Thursday, July 2, 2015

Who Needs Puppies?

Hi, Maya,

Martha, The Boy Cat here. I have not written a post in such a long time, I fear I may have forgotten how. Wall-E is the writer around here. Let me assure you, he never misses a chance to remind us all of the fact that he wrote a book.

I can spin a tale or two myself, though. Last week I heard Gramma telling Miss Martha (whose name I share) about a call from your sisters. As I recall, they wanted Gramma to convince your mom to let them have a puppy. Gramma seemed to think they were adorable, but admitted to Miss Martha that she would never interfere with the decisions of the parents of her grandchildren.

After much thought, I decided to write a letter to you, since you would appear to be the most sensible of the three sisters. After all you did not participate in the shenanigans of your two younger siblings. Gramma tells me that yours is a cat household. This sounds like a very good idea to me. I am the lone feline here. I will admit, though, that being the only one has it's advantages.

So, I decided to present to you an argument for NOT getting the aforementioned puppy. Have you any idea how bothersome they can be? I have heard all about puppy breath and dreamy eyes, but do they bother to tell you how much a puppy can poop? Not to mention the puddles on the floor.

Of course when they are sleeping, everything is great. Their sweet limp bodies draped over whatever they fell asleep on. But, about the time that sweet puppy breath is history, they start jumping on everyone and their claws dig into your skin. If that isn't bad enough, they start to chew on everything. Shoes seem to be the favorite item to destroy.

Are you wondering how I might have acquired all this knowledge? Did I neglect to mention that we have a puppy in residence right this very minute? We do and he is awful, let me tell you! He is already bigger than me and I have heard tell that I am a fine specimen of a large feline. One lady even mentioned that I might be as big as a bobcat. I do not know this cat called Bob, but he must be pretty big.

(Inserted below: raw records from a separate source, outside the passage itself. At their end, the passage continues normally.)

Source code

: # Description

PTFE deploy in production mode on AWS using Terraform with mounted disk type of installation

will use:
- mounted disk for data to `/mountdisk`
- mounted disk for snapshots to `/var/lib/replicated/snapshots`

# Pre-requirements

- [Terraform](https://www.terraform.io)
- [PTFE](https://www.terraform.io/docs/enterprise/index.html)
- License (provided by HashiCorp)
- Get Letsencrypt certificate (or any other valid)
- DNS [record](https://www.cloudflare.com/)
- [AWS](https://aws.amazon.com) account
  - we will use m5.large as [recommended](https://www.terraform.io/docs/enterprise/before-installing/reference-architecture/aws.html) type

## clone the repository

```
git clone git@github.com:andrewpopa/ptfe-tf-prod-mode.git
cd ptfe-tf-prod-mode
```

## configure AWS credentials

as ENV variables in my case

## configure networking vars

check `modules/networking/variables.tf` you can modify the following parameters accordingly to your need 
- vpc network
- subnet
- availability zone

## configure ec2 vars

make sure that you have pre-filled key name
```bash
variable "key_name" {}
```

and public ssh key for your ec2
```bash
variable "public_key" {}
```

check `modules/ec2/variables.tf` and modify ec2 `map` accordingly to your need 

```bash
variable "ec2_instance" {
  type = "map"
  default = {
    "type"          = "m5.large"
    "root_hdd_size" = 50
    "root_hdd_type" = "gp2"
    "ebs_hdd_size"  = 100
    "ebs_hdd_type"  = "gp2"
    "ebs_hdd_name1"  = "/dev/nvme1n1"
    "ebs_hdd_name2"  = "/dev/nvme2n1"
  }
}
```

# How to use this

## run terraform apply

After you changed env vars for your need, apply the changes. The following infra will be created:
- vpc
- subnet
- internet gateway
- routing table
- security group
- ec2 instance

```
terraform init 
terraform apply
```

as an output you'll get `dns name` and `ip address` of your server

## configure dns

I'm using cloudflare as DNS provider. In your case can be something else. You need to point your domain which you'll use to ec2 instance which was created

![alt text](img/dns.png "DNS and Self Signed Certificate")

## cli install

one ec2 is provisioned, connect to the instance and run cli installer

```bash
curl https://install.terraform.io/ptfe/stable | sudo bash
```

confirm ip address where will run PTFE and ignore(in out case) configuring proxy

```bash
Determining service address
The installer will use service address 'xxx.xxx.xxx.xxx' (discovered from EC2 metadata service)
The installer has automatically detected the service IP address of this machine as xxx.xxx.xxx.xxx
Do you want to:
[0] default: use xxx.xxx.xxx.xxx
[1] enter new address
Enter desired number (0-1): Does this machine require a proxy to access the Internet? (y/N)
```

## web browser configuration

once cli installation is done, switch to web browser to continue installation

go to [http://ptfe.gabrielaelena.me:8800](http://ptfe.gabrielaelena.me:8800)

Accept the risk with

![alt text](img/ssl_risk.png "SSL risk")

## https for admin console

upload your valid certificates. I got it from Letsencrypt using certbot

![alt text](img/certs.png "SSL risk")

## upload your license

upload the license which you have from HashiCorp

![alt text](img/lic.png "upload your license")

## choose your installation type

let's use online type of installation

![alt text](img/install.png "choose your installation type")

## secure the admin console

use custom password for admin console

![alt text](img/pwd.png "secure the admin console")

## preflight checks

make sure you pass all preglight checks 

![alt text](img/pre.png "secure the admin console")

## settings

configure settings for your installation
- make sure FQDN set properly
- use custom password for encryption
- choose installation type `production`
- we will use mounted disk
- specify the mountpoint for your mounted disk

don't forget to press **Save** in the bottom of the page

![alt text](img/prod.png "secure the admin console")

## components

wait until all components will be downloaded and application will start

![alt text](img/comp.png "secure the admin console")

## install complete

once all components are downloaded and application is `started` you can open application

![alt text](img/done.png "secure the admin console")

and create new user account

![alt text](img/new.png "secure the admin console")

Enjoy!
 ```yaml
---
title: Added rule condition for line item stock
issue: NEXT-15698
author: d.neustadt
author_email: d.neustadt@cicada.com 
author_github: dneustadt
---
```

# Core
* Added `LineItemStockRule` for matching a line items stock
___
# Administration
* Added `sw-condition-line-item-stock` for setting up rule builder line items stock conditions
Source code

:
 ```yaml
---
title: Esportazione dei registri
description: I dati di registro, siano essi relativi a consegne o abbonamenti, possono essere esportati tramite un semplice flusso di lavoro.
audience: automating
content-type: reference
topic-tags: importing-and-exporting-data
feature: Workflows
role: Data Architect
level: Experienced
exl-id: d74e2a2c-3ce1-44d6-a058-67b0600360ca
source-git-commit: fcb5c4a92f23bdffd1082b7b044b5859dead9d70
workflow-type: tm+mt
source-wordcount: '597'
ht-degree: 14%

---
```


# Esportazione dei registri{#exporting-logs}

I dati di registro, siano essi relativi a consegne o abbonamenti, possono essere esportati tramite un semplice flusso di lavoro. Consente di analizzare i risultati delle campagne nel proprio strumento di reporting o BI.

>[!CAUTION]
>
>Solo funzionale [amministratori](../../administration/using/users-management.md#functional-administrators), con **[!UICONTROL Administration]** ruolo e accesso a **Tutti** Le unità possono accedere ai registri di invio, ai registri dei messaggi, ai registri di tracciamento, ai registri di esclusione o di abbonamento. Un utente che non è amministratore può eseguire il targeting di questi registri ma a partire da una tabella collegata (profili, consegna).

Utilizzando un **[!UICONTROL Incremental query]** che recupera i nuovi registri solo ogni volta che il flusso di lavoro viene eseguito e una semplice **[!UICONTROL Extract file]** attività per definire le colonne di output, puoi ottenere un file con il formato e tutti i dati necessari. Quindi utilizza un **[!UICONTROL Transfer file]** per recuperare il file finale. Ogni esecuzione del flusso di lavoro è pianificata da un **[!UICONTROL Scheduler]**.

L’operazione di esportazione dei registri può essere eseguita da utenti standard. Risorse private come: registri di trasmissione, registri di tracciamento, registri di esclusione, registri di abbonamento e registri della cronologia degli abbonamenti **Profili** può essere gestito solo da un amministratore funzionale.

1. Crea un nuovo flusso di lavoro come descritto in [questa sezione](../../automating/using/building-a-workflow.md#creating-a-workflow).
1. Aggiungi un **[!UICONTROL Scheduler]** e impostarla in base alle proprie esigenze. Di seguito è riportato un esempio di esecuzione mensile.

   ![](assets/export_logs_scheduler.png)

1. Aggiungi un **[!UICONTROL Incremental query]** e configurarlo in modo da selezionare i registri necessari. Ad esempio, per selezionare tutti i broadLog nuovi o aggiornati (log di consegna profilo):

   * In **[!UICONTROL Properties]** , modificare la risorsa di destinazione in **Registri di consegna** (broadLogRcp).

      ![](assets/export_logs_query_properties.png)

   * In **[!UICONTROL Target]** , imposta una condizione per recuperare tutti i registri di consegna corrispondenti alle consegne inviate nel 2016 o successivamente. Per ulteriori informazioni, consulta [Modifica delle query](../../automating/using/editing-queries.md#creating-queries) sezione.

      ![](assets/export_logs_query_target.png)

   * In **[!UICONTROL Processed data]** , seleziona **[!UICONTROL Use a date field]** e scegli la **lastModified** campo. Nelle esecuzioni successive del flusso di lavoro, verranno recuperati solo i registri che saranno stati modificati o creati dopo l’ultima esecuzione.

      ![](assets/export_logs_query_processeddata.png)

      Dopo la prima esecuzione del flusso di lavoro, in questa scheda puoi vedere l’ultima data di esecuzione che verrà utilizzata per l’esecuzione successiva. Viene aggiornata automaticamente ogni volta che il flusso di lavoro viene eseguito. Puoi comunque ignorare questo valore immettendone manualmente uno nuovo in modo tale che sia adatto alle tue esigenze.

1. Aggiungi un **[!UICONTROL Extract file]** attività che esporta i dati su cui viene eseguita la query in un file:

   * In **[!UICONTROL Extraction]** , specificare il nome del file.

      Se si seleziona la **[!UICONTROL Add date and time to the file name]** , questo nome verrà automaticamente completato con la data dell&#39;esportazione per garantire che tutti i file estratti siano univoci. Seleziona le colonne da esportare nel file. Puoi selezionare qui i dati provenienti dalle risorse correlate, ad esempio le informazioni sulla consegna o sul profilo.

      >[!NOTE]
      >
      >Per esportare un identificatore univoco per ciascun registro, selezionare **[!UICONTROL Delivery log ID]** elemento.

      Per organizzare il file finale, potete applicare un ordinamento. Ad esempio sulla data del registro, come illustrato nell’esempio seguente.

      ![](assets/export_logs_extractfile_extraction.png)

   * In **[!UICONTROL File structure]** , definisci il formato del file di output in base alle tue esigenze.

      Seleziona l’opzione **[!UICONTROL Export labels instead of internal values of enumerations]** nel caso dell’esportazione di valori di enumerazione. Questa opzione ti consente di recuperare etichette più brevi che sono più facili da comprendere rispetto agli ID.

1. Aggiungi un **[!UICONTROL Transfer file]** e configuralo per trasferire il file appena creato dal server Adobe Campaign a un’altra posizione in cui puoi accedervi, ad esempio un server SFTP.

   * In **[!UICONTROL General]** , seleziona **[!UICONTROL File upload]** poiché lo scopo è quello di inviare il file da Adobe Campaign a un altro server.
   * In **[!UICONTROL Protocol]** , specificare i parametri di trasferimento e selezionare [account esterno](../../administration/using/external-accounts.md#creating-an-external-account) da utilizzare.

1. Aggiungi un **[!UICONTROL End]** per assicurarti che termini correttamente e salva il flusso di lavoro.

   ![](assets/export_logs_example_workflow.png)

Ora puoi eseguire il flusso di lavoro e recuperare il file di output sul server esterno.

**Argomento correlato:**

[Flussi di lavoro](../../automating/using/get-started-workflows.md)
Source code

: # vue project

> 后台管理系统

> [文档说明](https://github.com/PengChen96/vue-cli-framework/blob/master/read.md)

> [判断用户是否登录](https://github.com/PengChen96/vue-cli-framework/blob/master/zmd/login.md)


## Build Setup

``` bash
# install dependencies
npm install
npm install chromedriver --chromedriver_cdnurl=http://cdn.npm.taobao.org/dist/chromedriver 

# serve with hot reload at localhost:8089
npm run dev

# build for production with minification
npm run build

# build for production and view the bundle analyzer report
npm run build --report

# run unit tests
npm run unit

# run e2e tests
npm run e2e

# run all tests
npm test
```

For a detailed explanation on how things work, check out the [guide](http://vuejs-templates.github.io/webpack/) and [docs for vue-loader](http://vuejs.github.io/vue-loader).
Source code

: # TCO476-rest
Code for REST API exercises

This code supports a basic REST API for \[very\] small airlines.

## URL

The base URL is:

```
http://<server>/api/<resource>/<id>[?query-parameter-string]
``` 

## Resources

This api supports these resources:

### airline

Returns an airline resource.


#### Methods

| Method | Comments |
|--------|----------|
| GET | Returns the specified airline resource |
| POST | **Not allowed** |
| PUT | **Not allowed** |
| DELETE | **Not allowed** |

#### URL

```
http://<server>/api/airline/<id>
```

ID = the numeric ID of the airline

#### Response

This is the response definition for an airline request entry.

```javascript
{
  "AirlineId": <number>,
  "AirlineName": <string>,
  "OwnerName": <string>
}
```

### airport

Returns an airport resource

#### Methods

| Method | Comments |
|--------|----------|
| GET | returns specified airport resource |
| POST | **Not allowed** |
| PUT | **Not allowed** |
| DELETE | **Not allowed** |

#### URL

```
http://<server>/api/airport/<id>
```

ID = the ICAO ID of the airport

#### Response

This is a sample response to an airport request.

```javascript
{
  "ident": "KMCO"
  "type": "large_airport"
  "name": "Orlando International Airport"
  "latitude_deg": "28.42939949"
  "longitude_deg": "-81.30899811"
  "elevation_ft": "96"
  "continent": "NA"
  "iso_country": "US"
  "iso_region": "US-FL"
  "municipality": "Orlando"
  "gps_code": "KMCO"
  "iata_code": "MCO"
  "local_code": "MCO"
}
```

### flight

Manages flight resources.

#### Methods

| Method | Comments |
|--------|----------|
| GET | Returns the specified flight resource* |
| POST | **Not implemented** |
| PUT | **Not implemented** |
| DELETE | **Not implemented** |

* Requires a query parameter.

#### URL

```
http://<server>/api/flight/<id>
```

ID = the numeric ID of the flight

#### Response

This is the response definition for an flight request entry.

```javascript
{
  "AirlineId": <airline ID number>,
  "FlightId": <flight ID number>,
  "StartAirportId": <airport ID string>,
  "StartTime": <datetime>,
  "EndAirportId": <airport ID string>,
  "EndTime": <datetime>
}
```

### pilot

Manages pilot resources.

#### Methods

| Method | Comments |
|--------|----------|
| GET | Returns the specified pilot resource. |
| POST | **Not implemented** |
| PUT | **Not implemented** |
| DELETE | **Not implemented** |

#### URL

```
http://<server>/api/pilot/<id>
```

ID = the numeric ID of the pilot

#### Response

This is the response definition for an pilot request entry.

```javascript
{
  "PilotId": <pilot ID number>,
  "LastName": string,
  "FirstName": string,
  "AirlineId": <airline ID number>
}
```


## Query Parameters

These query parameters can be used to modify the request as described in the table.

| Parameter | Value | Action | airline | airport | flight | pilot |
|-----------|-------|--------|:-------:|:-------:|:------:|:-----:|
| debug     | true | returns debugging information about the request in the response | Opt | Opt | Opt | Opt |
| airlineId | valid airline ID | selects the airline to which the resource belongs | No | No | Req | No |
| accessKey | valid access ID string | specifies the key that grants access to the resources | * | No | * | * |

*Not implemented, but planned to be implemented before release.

This puppy called Smoke has huge feet, so that when he jumps up on Gramma he leaves a big muddy stain. This does not bode well for his future. He has already been banned from the inside. He chewed up Gramma's favorite shoes!! Two pair of her comfy Dawgs that she likes to roam around the grounds in. He terrorizes Cujo and Wall-E. They have taken to going out the front door to take care of business. Toni Louise is not likely to give in to him. She has bitten him a couple of times.

Funny thing is, it doesn't seem to bother him. Gramma calls him Goofy and Dumbledorf and all sorts of silly names. His antics have gotten him into lots of trouble and his latest stunt may just get him removed from our lives entirely ....... hope runs deep. He decided that when Gramma hung out laundry to pull things off the line. This did not sit too well with Gramma. I heard her ask him if he thought she was playing tug of war with him. I have no idea what she was thinking. It was like she suggested this to him. I noticed that she used the clothes dryer today. It was sunny. This sounds like surrender to me, unless she is planning a new attack against this puppy monster that involves a fence or maybe chains.

Don't worry about me, Maya, I can take care of myself with the demon dog. Remember, I have all my claws and my teeth! I am not afraid to use them, already have, as a matter of fact. That animal will not get the best of me, no matter how big he gets! I hope you find this information useful and that you share it with your sisters. I hope to communicate with you again soon in the near future --- I will give you updates on this puppy as he grows bigger.